The infrastructure team enables Chainlink development and maintains services that support the health of the most widely-adopted oracle network in the world. As a Site Reliability Engineer, you will help us solve some of the unique challenges of blockchain oracle architecture and be primarily responsible for the Chainlink ecosystem’s off-chain part.
We are distributed across time zones and continents, and we embrace remote work. In the Infrastructure team, we follow the infrastructure-as-code approach and practice GitOps. Our on-call rotation uses the follow-the-sun pattern: you will be on call some of the time, but there should not be any overnight shifts.
We all have different backgrounds and are determined to help you succeed no matter where you are or who you are. If you think you would do a great job at Chainlink, we are looking forward to speaking with you, even if you don’t match 100% of the job requirements: those describe people we’ve usually had a great time working with, but they’re not a tick-box exercise.
- Support monitoring services that watch over the entire Chainlink network.
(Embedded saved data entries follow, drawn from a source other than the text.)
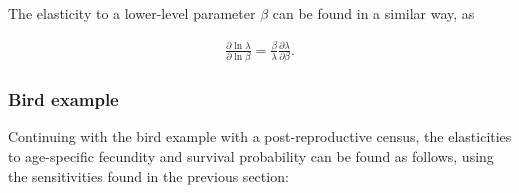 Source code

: \documentclass[
]{book}
\newenvironment{Shaded}{\begin{snugshade}}{\end{snugshade}}
\newcommand{\AttributeTok}[1]{\textcolor[rgb]{0.77,0.63,0.00}{#1}}
\newcommand{\ControlFlowTok}[1]{\textcolor[rgb]{0.13,0.29,0.53}{\textbf{#1}}}
\newcommand{\DecValTok}[1]{\textcolor[rgb]{0.00,0.00,0.81}{#1}}
\newcommand{\FunctionTok}[1]{\textcolor[rgb]{0.00,0.00,0.00}{#1}}
\newcommand{\NormalTok}[1]{#1}
\newcommand{\OtherTok}[1]{\textcolor[rgb]{0.56,0.35,0.01}{#1}}
\newcommand{\SpecialCharTok}[1]{\textcolor[rgb]{0.00,0.00,0.00}{#1}}
\begin{document}
\begin{Shaded}
\end{Shaded}

The elasticity to a lower-level parameter \(\beta\) can be found in a similar way, as

\begin{align} 
\frac{\partial  \ln \lambda}{\partial \ln \beta} =\frac{\beta}{\lambda}\frac{\partial  \lambda}{\partial \beta}.
\end{align}

\hypertarget{bird-example-13}{%
\subsubsection*{Bird example}\label{bird-example-13}}

Continuing with the bird example with a post-reproductive census, the elasticities to age-specific fecundity and survival probability can be found as follows, using the sensitivities found in the previous section:
\end{document}
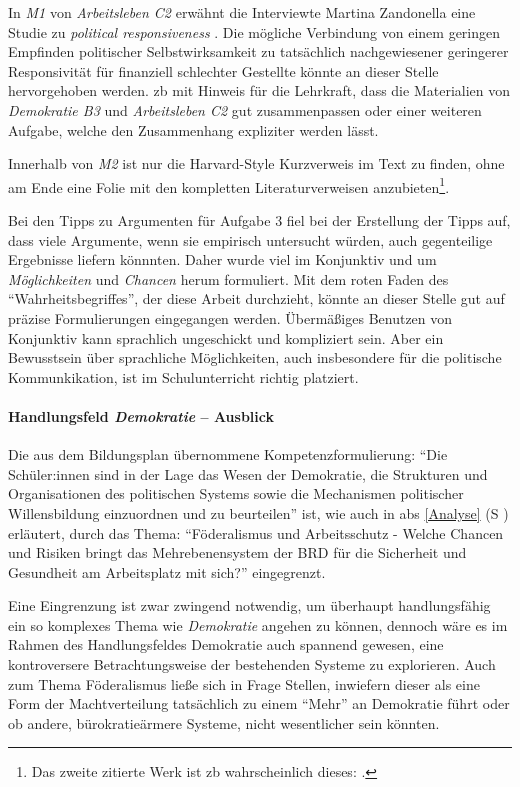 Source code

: In \emph{M1} von \emph{Arbeitsleben C2} erwähnt die Interviewte Martina Zandonella eine Studie zu \emph{political responsiveness} \autocite[]{Elsasser.2017}. Die mögliche Verbindung von einem geringen Empfinden politischer Selbstwirksamkeit zu tatsächlich nachgewiesener geringerer Responsivität für finanziell schlechter Gestellte \autocite{Elsasser.2017} könnte an dieser Stelle hervorgehoben werden. \Gls{zb} mit Hinweis für die Lehrkraft, dass die Materialien von \emph{Demokratie B3} und \emph{Arbeitsleben C2} gut zusammenpassen oder einer weiteren Aufgabe, welche den Zusammenhang expliziter werden lässt. 

Innerhalb von \emph{M2} ist nur die Harvard-Style Kurzverweis im Text zu finden, ohne am Ende eine Folie mit den kompletten Literaturverweisen anzubieten\footnote{
    Das zweite zitierte Werk ist \gls{zb} wahrscheinlich dieses: \textcite[]{Probst.2022}.}. 

Bei den Tipps zu Argumenten für Aufgabe 3 fiel bei der Erstellung der Tipps auf, dass viele Argumente, wenn sie empirisch untersucht würden, auch gegenteilige Ergebnisse liefern könnnten. Daher wurde viel im Konjunktiv und um \emph{Möglichkeiten} und \emph{Chancen} herum formuliert. Mit dem roten Faden des \enquote{Wahrheitsbegriffes}, der diese Arbeit durchzieht, könnte an dieser Stelle gut auf präzise Formulierungen eingegangen werden.
Übermäßiges Benutzen von Konjunktiv kann sprachlich ungeschickt und kompliziert sein. Aber ein Bewusstsein über sprachliche Möglichkeiten, auch insbesondere für die politische Kommunkikation, ist im Schulunterricht richtig platziert. 



\paragraph{Handlungsfeld \emph{Demokratie} -- Ausblick} %
Die aus dem Bildungsplan übernommene Kompetenzformulierung: \enquote{Die Schüler:innen sind in der Lage das Wesen der Demokratie, die Strukturen und Organisationen des politischen Systems sowie die Mechanismen politischer Willensbildung einzuordnen und zu beurteilen}
ist, wie auch in \gls{abs} \ref{Analyse} (\gls{S} \pageref{Analyse}) erläutert, durch das Thema: \enquote{Föderalismus und Arbeitsschutz - Welche Chancen und Risiken bringt das Mehrebenensystem der BRD für die Sicherheit und Gesundheit am Arbeitsplatz mit sich?} eingegrenzt. 

Eine Eingrenzung ist zwar zwingend notwendig, um überhaupt handlungsfähig ein so komplexes Thema wie \emph{Demokratie} angehen zu können, dennoch wäre es im Rahmen des Handlungsfeldes Demokratie auch spannend gewesen, eine kontroversere Betrachtungsweise der bestehenden Systeme zu explorieren. Auch zum Thema Föderalismus ließe sich in Frage Stellen, inwiefern dieser als eine Form der Machtverteilung tatsächlich zu einem \enquote{Mehr} an Demokratie führt oder ob andere, bürokratieärmere Systeme, nicht wesentlicher sein könnten.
- Deploy and maintain various externally-facing services like reference Chainlink nodes used by developers and customers (including critical services such as Chainlink VRF).
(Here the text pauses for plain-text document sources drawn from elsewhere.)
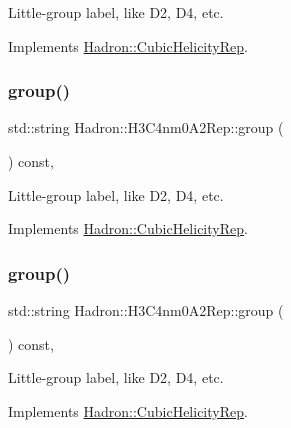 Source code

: Little-\/group label, like D2, D4, etc. 

Implements \mbox{\hyperlink{structHadron_1_1CubicHelicityRep_a101a7d76cd8ccdad0f272db44b766113}{Hadron\+::\+Cubic\+Helicity\+Rep}}.

\mbox{\label{structHadron_1_1H3C4nm0A2Rep_a645f15ec66163ba3a04123eb5456f42d}} 
\subsubsection{\texorpdfstring{group()}{group()}\hspace{0.1cm}{\footnotesize\ttfamily [3/5]}}
{\footnotesize\ttfamily std\+::string Hadron\+::\+H3\+C4nm0\+A2\+Rep\+::group (\begin{DoxyParamCaption}{ }\end{DoxyParamCaption}) const\hspace{0.3cm}{\ttfamily [inline]}, {\ttfamily [virtual]}}

Little-\/group label, like D2, D4, etc. 

Implements \mbox{\hyperlink{structHadron_1_1CubicHelicityRep_a101a7d76cd8ccdad0f272db44b766113}{Hadron\+::\+Cubic\+Helicity\+Rep}}.

\mbox{\label{structHadron_1_1H3C4nm0A2Rep_a645f15ec66163ba3a04123eb5456f42d}} 
\subsubsection{\texorpdfstring{group()}{group()}\hspace{0.1cm}{\footnotesize\ttfamily [4/5]}}
{\footnotesize\ttfamily std\+::string Hadron\+::\+H3\+C4nm0\+A2\+Rep\+::group (\begin{DoxyParamCaption}{ }\end{DoxyParamCaption}) const\hspace{0.3cm}{\ttfamily [inline]}, {\ttfamily [virtual]}}

Little-\/group label, like D2, D4, etc. 

Implements \mbox{\hyperlink{structHadron_1_1CubicHelicityRep_a101a7d76cd8ccdad0f272db44b766113}{Hadron\+::\+Cubic\+Helicity\+Rep}}.

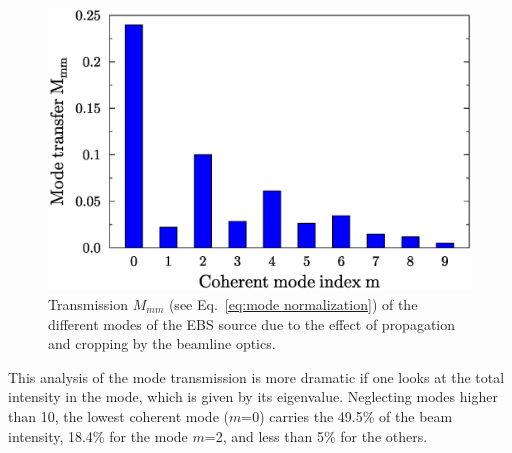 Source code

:\documentclass{iucr}              %
\begin{document}

\begin{figure}\label{fig:mode transmission}
    \centering
        \includegraphics[width=\textwidth]{GRAPHICS/propagated_modes.eps}
    \caption{Transmission $M_{mm}$ (see Eq.~\ref{eq:mode normalization}) of the different modes of the EBS source  due to the effect of propagation and cropping by the beamline optics.}
\end{figure}

This analysis of the mode transmission is more dramatic if one looks at the total intensity in the mode, which is given by its eigenvalue. Neglecting modes higher than 10, the lowest coherent mode ($m$=0) carries the 49.5\% of the beam intensity, 18.4\% for the mode $m$=2, and less than 5\% for the others. 
\end{document}
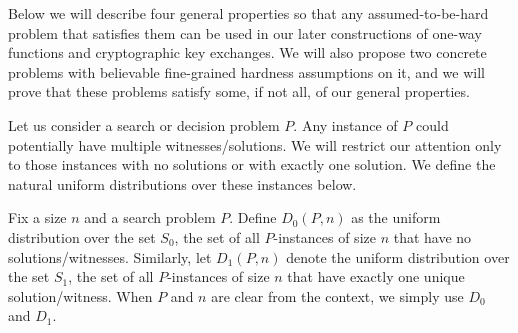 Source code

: 
Below we will describe four general properties so that any assumed-to-be-hard problem that satisfies them can be used in our later constructions of one-way functions and cryptographic key exchanges. We will also propose two concrete problems with believable fine-grained hardness assumptions on it, and we will prove that these problems satisfy some, if not all, of our general properties.

%

Let us consider a search or decision problem $P$. Any instance of $P$ could potentially have multiple witnesses/solutions. We will restrict our attention only to those instances with no solutions or with exactly one solution. We define the natural uniform distributions over these instances below.


%

\begin{definition} Fix a size $n$ and a search problem $P$.
	Define $D_0(P,n)$ as the uniform distribution over the set $S_0$, the set of all $P$-instances of size $n$ that have no solutions/witnesses.
	Similarly, let $D_1(P,n)$ denote the uniform distribution over the set $S_1$, the set of all $P$-instances of size $n$ that have exactly one unique solution/witness. When $P$ and $n$ are clear from the context, we simply use $D_0$ and $D_1$.
\end{definition}

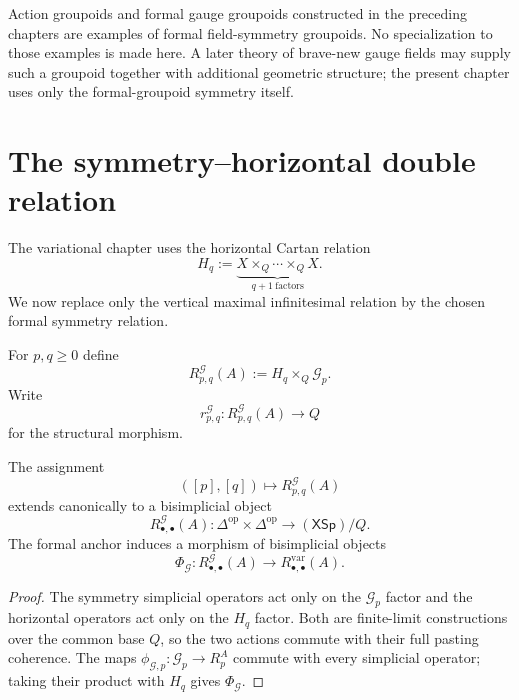 \begin{remark}
\label{rem:symmetry-noether-later-gauge-theoretic-applications}
Action groupoids and formal gauge groupoids constructed in the preceding chapters
are examples of formal field-symmetry groupoids.  No specialization to those
examples is made here.  A later theory of brave-new gauge fields may supply such a
groupoid together with additional geometric structure; the present chapter uses
only the formal-groupoid symmetry itself.
\end{remark}
\section{The symmetry--horizontal double relation}
\label{sec:symmetry-noether-the-symmetry-horizontal-double-relation}

The variational chapter uses the horizontal Cartan relation
\[
H_q
:=
\underbrace{
X\times_Q\cdots\times_Q X
}_{q+1\ \mathrm{factors}}.
\]
We now replace only the vertical maximal infinitesimal relation by the chosen
formal symmetry relation.

\begin{definition}
\label{def:symmetry-noether-symmetry-horizontal-double-relation}
For $p,q\ge0$ define
\[
R^{\mathcal G}_{p,q}(A)
:=
H_q\times_Q\mathcal G_p.
\]
Write
\[
r^{\mathcal G}_{p,q}:
R^{\mathcal G}_{p,q}(A)\longrightarrow Q
\]
for the structural morphism.
\end{definition}

\begin{proposition}
\label{prop:symmetry-noether-bisimplicial-symmetry-horizontal-geometry}
The assignment
\[
([p],[q])
\longmapsto
R^{\mathcal G}_{p,q}(A)
\]
extends canonically to a bisimplicial object
\[
R^{\mathcal G}_{\bullet,\bullet}(A):
\Delta^{\mathrm{op}}\times\Delta^{\mathrm{op}}
\longrightarrow
(\mathsf{XSp})/Q.
\]
The formal anchor induces a morphism of bisimplicial objects
\[
\Phi_{\mathcal G}:
R^{\mathcal G}_{\bullet,\bullet}(A)
\longrightarrow
R^{\mathrm{var}}_{\bullet,\bullet}(A).
\]
\end{proposition}

\begin{proof}
The symmetry simplicial operators act only on the $\mathcal G_p$ factor and the
horizontal operators act only on the $H_q$ factor.  Both are finite-limit
constructions over the common base $Q$, so the two actions commute with their full
pasting coherence.  The maps
$\phi_{\mathcal G,p}:\mathcal G_p\to R^A_p$ commute with every simplicial operator;
taking their product with $H_q$ gives $\Phi_{\mathcal G}$.
\end{proof}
- Improve the reliability and observability of our internal infrastructure.
- Provide our engineers with a reliable release pipeline and empower them to release and deploy Chainlink and adjacent tools extremely quickly.
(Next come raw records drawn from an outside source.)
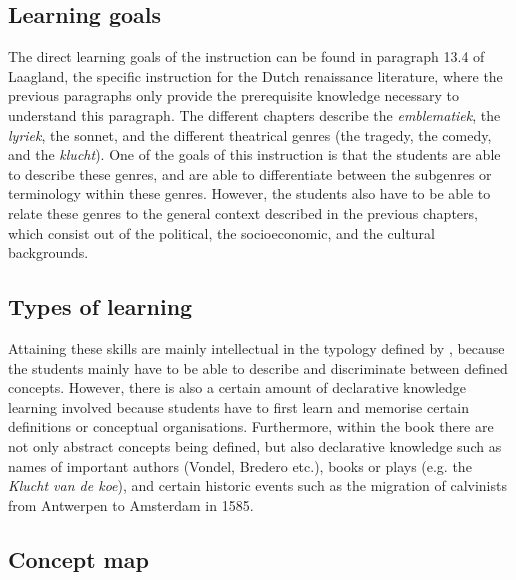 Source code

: \subsection{Learning goals}

The direct learning goals of the instruction can be found in paragraph 13.4 of Laagland, the specific instruction for the Dutch renaissance literature, where the previous paragraphs only provide the prerequisite knowledge necessary to understand this paragraph. The different chapters describe the \emph{emblematiek}, the \emph{lyriek}, the sonnet, and the different theatrical genres (the tragedy, the comedy, and the \emph{klucht}). One of the goals of this instruction is that the students are able to describe these genres, and are able to differentiate between the subgenres or terminology within these genres. However, the students also have to be able to relate these genres to the general context described in the previous chapters, which consist out of the political, the socioeconomic, and the cultural backgrounds.

\subsection{Types of learning}

Attaining these skills are mainly intellectual in the typology defined by , because the students mainly have to be able to describe and discriminate between defined concepts. However, there is also a certain amount of declarative knowledge learning involved because students have to first learn and memorise certain definitions or conceptual organisations. Furthermore, within the book there are not only abstract concepts being defined, but also declarative knowledge such as names of important authors (Vondel, Bredero etc.), books or plays (e.g. the \emph{Klucht van de koe}), and certain historic events such as the migration of calvinists from Antwerpen to Amsterdam in 1585.

\subsection{Concept map}

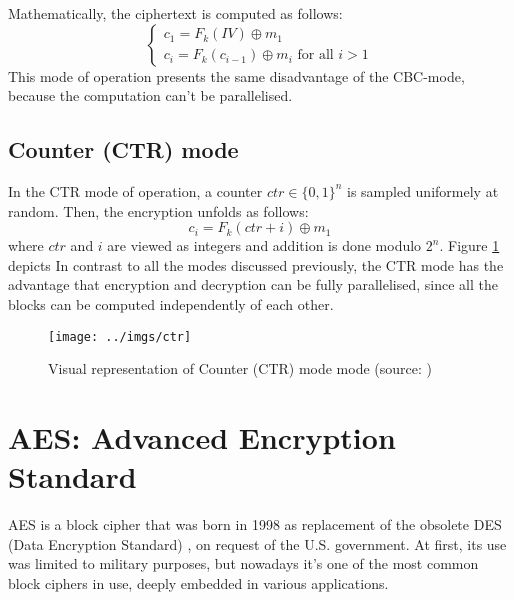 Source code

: \documentclass[12pt,a4paper]{book}
\theoremstyle{definition}
\begin{document}
 	Mathematically, the ciphertext is computed as follows:
 	\[
 	\begin{cases}
 		c_1 = F_k(IV) \oplus m_1\\
 		c_i = F_k(c_{i-1}) \oplus m_i \text{ for all } i>1
 	\end{cases}
 	\]
 	This mode of operation presents the same disadvantage of the CBC-mode, because the computation can't be parallelised.
	\subsection{Counter (CTR) mode}
	In the CTR mode of operation, a counter $ctr \in \{0,1\}^n$ is sampled uniformely at random. Then, the encryption unfolds as follows:
	\[
		c_i = F_k(ctr + i) \oplus m_1
	\]
	where $ctr$ and $i$ are viewed as integers and addition is done modulo $2^n$. Figure \ref{fig:ctr} depicts In contrast to all the modes discussed previously, the CTR mode has the advantage that encryption and decryption can be fully parallelised, since all the blocks can be computed independently of each other.
	\begin{figure}[!ht]
		\centering
		\texttt{[image: ../imgs/ctr]}
		\captionsetup{width=.55\linewidth}
		\caption{Visual representation of Counter (CTR) mode mode (source: \cite{Katz2007})}
		\label{fig:ctr}
	\end{figure}
	
	\section{AES: Advanced Encryption Standard}\label{sec:aes}
	AES \cite{Katz2007} \cite{AES-FIPS} is a block cipher that was born in 1998 as replacement of the obsolete DES (Data Encryption Standard) \cite{DES1999}, on request of the U.S. government. At first, its use was limited to military purposes, but nowadays it’s one of the most common block ciphers in use, deeply embedded in various applications. 
	
\end{document}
- 5+ years of relevant professional experience. You have a software engineering background or an operations background and have worked as an SRE (or in a very close position) before.
- Experience with system architecture. You can create a design document for a cross-region load-balancing app with five microservices, a PostgreSQL cluster, a caching layer, and a Kafka queue—and then implement it on AWS.
- Experience with CI/CD pipelines. You can troubleshoot an existing pipeline or build your own, and you’ve probably worked on both software delivery and cloud-based services deployment.
- Experience with distributed systems and container orchestration. You have built or maintained complex Kubernetes clusters before.
- Ability to read and write code. You can understand precisely why a recent code change led to degraded performance; you can write scripts and tools to automate routine tasks and eliminate toil.
- Strong communication skills. You can give and receive constructive feedback, and you do not shy away from planning meetings and code reviews.
- Professional experience with Golang, TypeScript, or both.
- Excitement for blockchain, Web 3.0, and similar decentralized technologies.
- Experience running blockchain full node operator is a big plus.
- Experience with Chainlink as a developer or a node operator is a big plus.
- Comfort working with network protocols, proxies, and load balancers.
- Experience with information security and DevSecOps.
- Experience working remotely in a distributed team.
- We are giving slight preference to candidates who live in the UTC to UTC+8 range due to our on-call schedule for this particular opening.
Some of the tools and services we use daily or almost daily are:
AWS; Terraform/Terragrunt; Kubernetes, Calico and ArgoCD; Prometheus and Grafana; GitHub Actions; Packer
We expect you to be comfortable with most of those tools and very proficient in several of them.